Nature tries to figure out why we’re not making the headway we should against Lyme, Rocky Mountain spotted fever, and the rest of the tick-borne nasties:

[Scott] Williams is testing whether vaccinating mice against Borrelia burgdorferi, the bacterium that causes Lyme disease in the United States, can reduce the proportion of ticks that are infected. Health officials are looking on with interest. Connecticut has one of the highest rates of human Lyme disease in the country, and June is peak time for transmission. Borrelia burgdorferi infects an estimated 329,000 people in the United States each year, according to the US Centers for Disease Control and Prevention (CDC) in Atlanta, Georgia. And although most people who get prompt treatment recover quickly — Williams has had Lyme three times — up to one in five develops long-term and potentially life-threatening symptoms, including heart, vision or memory problems, or debilitating joint pain.

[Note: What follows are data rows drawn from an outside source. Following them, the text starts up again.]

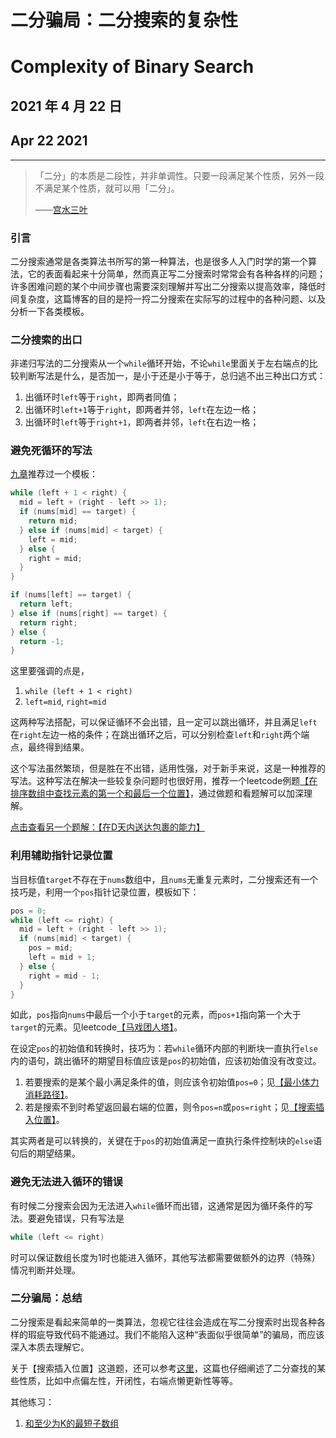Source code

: # 二分骗局：二分搜索的复杂性

# Complexity of Binary Search

## 2021 年 4 月 22 日

## Apr 22 2021

---

> 「二分」的本质是二段性，并非单调性。只要一段满足某个性质，另外一段不满足某个性质，就可以用「二分」。
>
> ——[宫水三叶](https://leetcode-cn.com/problems/search-in-rotated-sorted-array-ii/solution/gong-shui-san-xie-xiang-jie-wei-he-yuan-xtam4/)

### 引言

二分搜索通常是各类算法书所写的第一种算法，也是很多人入门时学的第一个算法，它的表面看起来十分简单，然而真正写二分搜索时常常会有各种各样的问题；许多困难问题的某个中间步骤也需要深刻理解并写出二分搜索以提高效率，降低时间复杂度，这篇博客的目的是捋一捋二分搜索在实际写的过程中的各种问题、以及分析一下各类模板。

### 二分搜索的出口

非递归写法的二分搜索从一个`while`循环开始，不论`while`里面关于左右端点的比较判断写法是什么，是否加一，是小于还是小于等于，总归逃不出三种出口方式：

1. 出循环时`left`等于`right`，即两者同值；
2. 出循环时`left+1`等于`right`，即两者并邻，`left`在左边一格；
3. 出循环时`left`等于`right+1`，即两者并邻，`left`在右边一格；

### 避免死循环的写法

[九章](https://www.lintcode.com/)推荐过一个模板：

```c++
while (left + 1 < right) {
  mid = left + (right - left >> 1);
  if (nums[mid] == target) {
    return mid;
  } else if (nums[mid] < target) {
    left = mid;
  } else {
    right = mid;
  }
}

if (nums[left] == target) {
  return left;
} else if (nums[right] == target) {
  return right;
} else {
  return -1;
}
```

这里要强调的点是，

1. `while (left + 1 < right)`
2. `left=mid`, `right=mid`

这两种写法搭配，可以保证循环不会出错，且一定可以跳出循环，并且满足`left`在`right`左边一格的条件；在跳出循环之后，可以分别检查`left`和`right`两个端点，最终得到结果。

这个写法虽然繁琐，但是胜在不出错，适用性强，对于新手来说，这是一种推荐的写法。这种写法在解决一些较复杂问题时也很好用，推荐一个leetcode例题[【在排序数组中查找元素的第一个和最后一个位置】](https://leetcode-cn.com/problems/find-first-and-last-position-of-element-in-sorted-array/solution/javascript-bi-mian-si-xun-huan-de-er-fen-hp7a/)，通过做题和看题解可以加深理解。

[点击查看另一个题解：【在D天内送达包裹的能力】](https://leetcode-cn.com/problems/capacity-to-ship-packages-within-d-days/solution/javascript-er-fen-sou-suo-geng-hao-de-yo-9xoc/)

### 利用辅助指针记录位置

当目标值`target`不存在于`nums`数组中，且`nums`无重复元素时，二分搜索还有一个技巧是，利用一个`pos`指针记录位置，模板如下：

```c++
pos = 0;
while (left <= right) {
  mid = left + (right - left >> 1);
  if (nums[mid] < target) {
    pos = mid;
    left = mid + 1;
  } else {
    right = mid - 1;
  }
}
```

如此，`pos`指向`nums`中最后一个小于`target`的元素，而`pos+1`指向第一个大于`target`的元素。见leetcode[【马戏团人塔】](https://leetcode-cn.com/problems/circus-tower-lcci/solution/javascriptshu-zu-er-fen-by-cescdf-h9w6/)。

在设定`pos`的初始值和转换时，技巧为：若`while`循环内部的判断块一直执行`else`内的语句，跳出循环的期望目标值应该是`pos`的初始值，应该初始值没有改变过。

1. 若要搜索的是某个最小满足条件的值，则应该令初始值`pos=0`；见[【最小体力消耗路径】](https://leetcode-cn.com/problems/path-with-minimum-effort/solution/javascript-chou-chi-er-fen-sou-suo-he-lu-oapf/)。
2. 若是搜索不到时希望返回最右端的位置，则令`pos=n`或`pos=right`；见[【搜索插入位置】](https://leetcode-cn.com/problems/search-insert-position/solution/javascript-fu-zhu-zhi-zhen-by-cescdf-p3jj/)。

其实两者是可以转换的，关键在于`pos`的初始值满足一直执行条件控制块的`else`语句后的期望结果。

### 避免无法进入循环的错误

有时候二分搜索会因为无法进入`while`循环而出错，这通常是因为循环条件的写法。要避免错误，只有写法是

```c++
while (left <= right)
```

时可以保证数组长度为1时也能进入循环，其他写法都需要做额外的边界（特殊）情况判断并处理。

### 二分骗局：总结

二分搜索是看起来简单的一类算法，忽视它往往会造成在写二分搜索时出现各种各样的瑕疵导致代码不能通过。我们不能陷入这种“表面似乎很简单”的骗局，而应该深入本质去理解它。

关于【搜索插入位置】这道题，还可以参考[这里](https://leetcode.wang/leetCode-35-Search-Insert-Position.html)，这篇也仔细阐述了二分查找的某些性质，比如中点偏左性，开闭性，右端点懒更新性等等。

其他练习：

1. [和至少为K的最短子数组](https://leetcode-cn.com/problems/shortest-subarray-with-sum-at-least-k/)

Even the time-honoured protective strategies that most people use are not evidence-based. “We tell people to wear repellents, to do tick checks and to shower if they’ve been in the field, but there’s very little data to show that these things reduce human illness,” explains Ben Beard, chief of the CDC’s bacterial-diseases branch in the division of vector-borne diseases.

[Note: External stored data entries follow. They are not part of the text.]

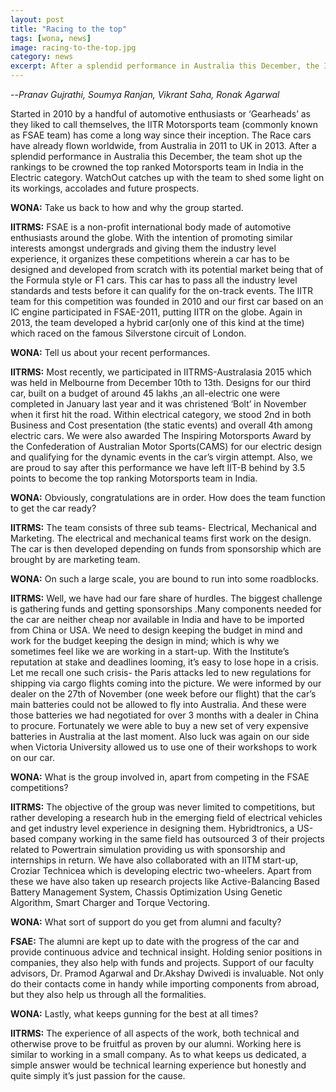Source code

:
 ```yaml
---
layout: post
title: "Racing to the top"
tags: [wona, news]
image: racing-to-the-top.jpg
category: news
excerpt: After a splendid performance in Australia this December, the IITR Motorsports team (FSAE team) shot up the rankings to be crowned the top ranked Motorsports team in India in the Electric category. WatchOut catches up with the team to shed some light on its workings, accolades and future prospects.
---
```

--*Pranav Gujrathi, Soumya Ranjan, Vikrant Saha, Ronak Agarwal*


Started in 2010 by a handful of automotive enthusiasts or ‘Gearheads’ as they liked to call themselves, the IITR Motorsports team (commonly known as FSAE team) has come a long way since their inception. The Race cars have already flown worldwide, from Australia in 2011 to UK in 2013. After a splendid performance in Australia this December, the team shot up the rankings to be crowned the top ranked Motorsports team in India in the Electric category. WatchOut catches up with the team to shed some light on its workings, accolades and future prospects.

**WONA:** Take us back to how and why the group started.

**IITRMS:** FSAE is a non-profit international body made of automotive enthusiasts around the globe. With the intention of promoting similar interests amongst undergrads and giving them the industry level experience, it organizes these competitions wherein a car has to be designed and developed from scratch with its potential market being that of the Formula style or F1 cars. This car has to pass all the industry level standards and tests before it can qualify for the on-track events. The IITR team for this competition was founded in 2010 and our first car based on an IC engine participated in FSAE-2011, putting IITR on the globe. Again in 2013, the team developed a hybrid car(only one of this kind at the time) which raced on the famous Silverstone circuit of London.

**WONA:** Tell us about your recent performances.

**IITRMS:** Most recently, we participated in IITRMS-Australasia 2015 which was held in Melbourne from December 10th to 13th. Designs for our third car, built on a budget of around 45 lakhs ,an all-electric one were completed in January last year and it was christened ‘Bolt’ in November when it first hit the road. Within electrical category, we stood 2nd in both Business and Cost presentation (the static events) and overall 4th among electric cars. We were also awarded The Inspiring Motorsports Award by the Confederation of Australian Motor Sports(CAMS) for our electric design and qualifying for the dynamic events in the car’s virgin attempt. Also, we are proud to say after this performance we have left IIT-B behind by 3.5 points to become the top ranking Motorsports team in India.

**WONA:** Obviously, congratulations are in order. How does the team function to get the car ready?

**IITRMS:** The team consists of three sub teams- Electrical, Mechanical and Marketing. The electrical and mechanical teams first work on the design. The car is then developed depending on funds from sponsorship which are brought by are marketing team.

**WONA:** On such a large scale, you are bound to run into some roadblocks.

**IITRMS:** Well, we have had our fare share of hurdles. The biggest challenge is gathering funds and getting sponsorships .Many components needed for the car are neither cheap nor available in India and have to be imported from China or USA.  We need to design keeping the budget in mind and work for the budget keeping the design in mind; which is why we sometimes feel like we are working in a start-up. With the Institute’s reputation at stake and deadlines looming, it’s easy to lose hope in a crisis. Let me recall one such crisis- the Paris attacks led to new regulations for shipping via cargo flights coming into the picture. We were informed by our dealer on the 27th of November (one week before our flight) that the car’s main batteries could not be allowed to fly into Australia. And these were those batteries we had negotiated for over 3 months with a dealer in China to procure. Fortunately we were able to buy a new set of very expensive batteries in Australia at the last moment. Also luck was again on our side when Victoria University allowed us to use one of their workshops to work on our car. 

**WONA:** What is the group involved in, apart from competing in the FSAE competitions?

**IITRMS:** The objective of the group was never limited to competitions, but rather developing a research hub in the emerging field of electrical vehicles and get industry level experience in designing them. Hybridtronics, a US-based company working in the same field has outsourced 3 of their projects related to Powertrain simulation providing us with sponsorship and internships in return. We have also collaborated with an IITM start-up, Croziar Technicea which is developing electric two-wheelers. Apart from these we have also taken up research projects like Active-Balancing Based Battery Management System, Chassis Optimization Using Genetic Algorithm, Smart Charger and Torque Vectoring.

**WONA:** What sort of support do you get from alumni and faculty?

**FSAE:** The alumni are kept up to date with the progress of the car and provide continuous advice and technical insight. Holding senior positions in companies, they also help with funds and projects. Support of our faculty advisors, Dr. Pramod Agarwal and Dr.Akshay Dwivedi is invaluable. Not only do their contacts come in handy while importing components from abroad, but they also help us through all the formalities.

**WONA:** Lastly, what keeps gunning for the best at all times?

**IITRMS:** The experience of all aspects of the work, both technical and otherwise prove to be fruitful as proven by our alumni. Working here is similar to working in a small company. As to what keeps us dedicated, a simple answer would be technical learning experience but honestly and quite simply it’s just passion for the cause.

Diseases spread by ticks are on the rise around the world, spurred by a combination of factors, including shifting climates and population sprawl into rural areas. Reported cases of Lyme, the most common US tick-borne illness, have nearly tripled in the country since 1992, although some of the increase could be due to heightened awareness.

In the United States, ticks spread at least 16 illnesses, including anaplasmosis, babesiosis, ehrlichiosis and Rocky Mountain spotted fever, all “serious, life-threatening infections”, Beard says.

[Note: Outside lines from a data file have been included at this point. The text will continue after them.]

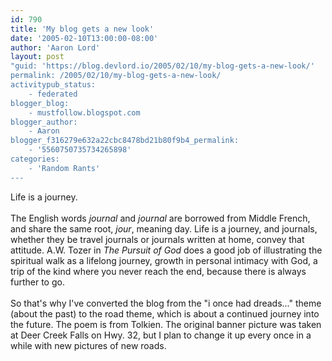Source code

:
 ```yaml
---
id: 790
title: 'My blog gets a new look'
date: '2005-02-10T13:00:00-08:00'
author: 'Aaron Lord'
layout: post
"guid: 'https://blog.devlord.io/2005/02/10/my-blog-gets-a-new-look/'
permalink: /2005/02/10/my-blog-gets-a-new-look/
activitypub_status:
    - federated
blogger_blog:
    - mustfollow.blogspot.com
blogger_author:
    - Aaron
blogger_f316279e632a22cbc8478bd21b80f9b4_permalink:
    - '5560750735734265898'
categories:
    - 'Random Rants'
---
```


Life is a journey.<br /><br />The English words <i>journal</i> and <i>journal</i> are borrowed from Middle French, and share the same root, <i>jour</i>, meaning day.  Life is a journey, and journals, whether they be travel journals or journals written at home, convey that attitude.  A.W. Tozer in <i>The Pursuit of God</i> does a good job of illustrating the spiritual walk as a lifelong journey, growth in personal intimacy with God, a trip of the kind where you never reach the end, because there is always further to go.<br /><br />So that's why I've converted the blog from the "i once had dreads..." theme (about the past) to the road theme, which is about a continued journey into the future.  The poem is from Tolkien.  The original banner picture was taken at Deer Creek Falls on Hwy. 32, but I plan to change it up every once in a while with new pictures of new roads.<div class="blogger-post-footer"><img width='1' height='1' src='' alt='' /></div>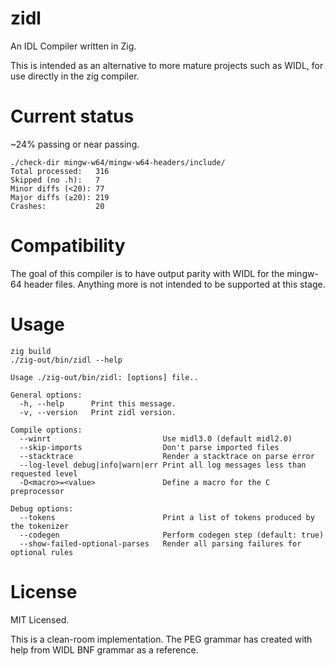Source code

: # zidl

An IDL Compiler written in Zig.

This is intended as an alternative to more mature projects such as WIDL, for use directly in
the zig compiler.

# Current status

~24% passing or near passing.

```
./check-dir mingw-w64/mingw-w64-headers/include/
Total processed:   316
Skipped (no .h):   7
Minor diffs (<20): 77
Major diffs (≥20): 219
Crashes:           20
```

# Compatibility

The goal of this compiler is to have output parity with WIDL for the mingw-64 header files. Anything
more is not intended to be supported at this stage.

# Usage

```
zig build
./zig-out/bin/zidl --help
```

```
Usage ./zig-out/bin/zidl: [options] file..

General options:
  -h, --help      Print this message.
  -v, --version   Print zidl version.

Compile options:
  --winrt                         Use midl3.0 (default midl2.0)
  --skip-imports                  Don't parse imported files
  --stacktrace                    Render a stacktrace on parse error
  --log-level debug|info|warn|err Print all log messages less than requested level
  -D<macro>=<value>               Define a macro for the C preprocessor

Debug options:
  --tokens                        Print a list of tokens produced by the tokenizer
  --codegen                       Perform codegen step (default: true)
  --show-failed-optional-parses   Render all parsing failures for optional rules
```

# License

MIT Licensed.

This is a clean-room implementation. The PEG grammar has created with help from
WIDL BNF grammar as a reference.
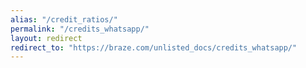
 ```yaml
---
alias: "/credit_ratios/"
permalink: "/credits_whatsapp/"
layout: redirect
redirect_to: "https://braze.com/unlisted_docs/credits_whatsapp/"
---
```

In light of the problems faced by LYMErix, however, the question remains whether health officials and consumers will embrace a human vaccine. “I think, maybe optimistically, that the emotional situation has changed over the last 10 or 15 years — that is, that more people are convinced of the importance of Lyme disease,” [University of Pennsylvania researcher Stanley] Plotkin says. But it is hard to know whether fears about Lyme will trump fears about the vaccine.

Mouse vaccines would not raise such concerns, but some researchers, including Plotkin, are sceptical about whether they could dose enough mice to reduce Lyme rates.

The stereotype of Lyme and other US tick-borne diseases as primarily ‘yuppie’ illnesses does not help; [Cary Institute of Ecosystem Studies disease ecologist Richard] Ostfeld says he has seen comments to this effect on reviews of his grant proposals. “They say something like, ‘Is it really worth spending taxpayer dollars on a disease of the affluent in the northeastern United States, when there are so many diseases of people who live in poverty overseas?’,” he says. “In one sense, I think that’s a legitimate point, but in another, I think it underestimates the impact of this disease on a vast number of citizens, not all of whom are affluent, not even close.”

Repeating one line for emphasis: “But it is hard to know whether fears about Lyme will trump fears about the vaccine.”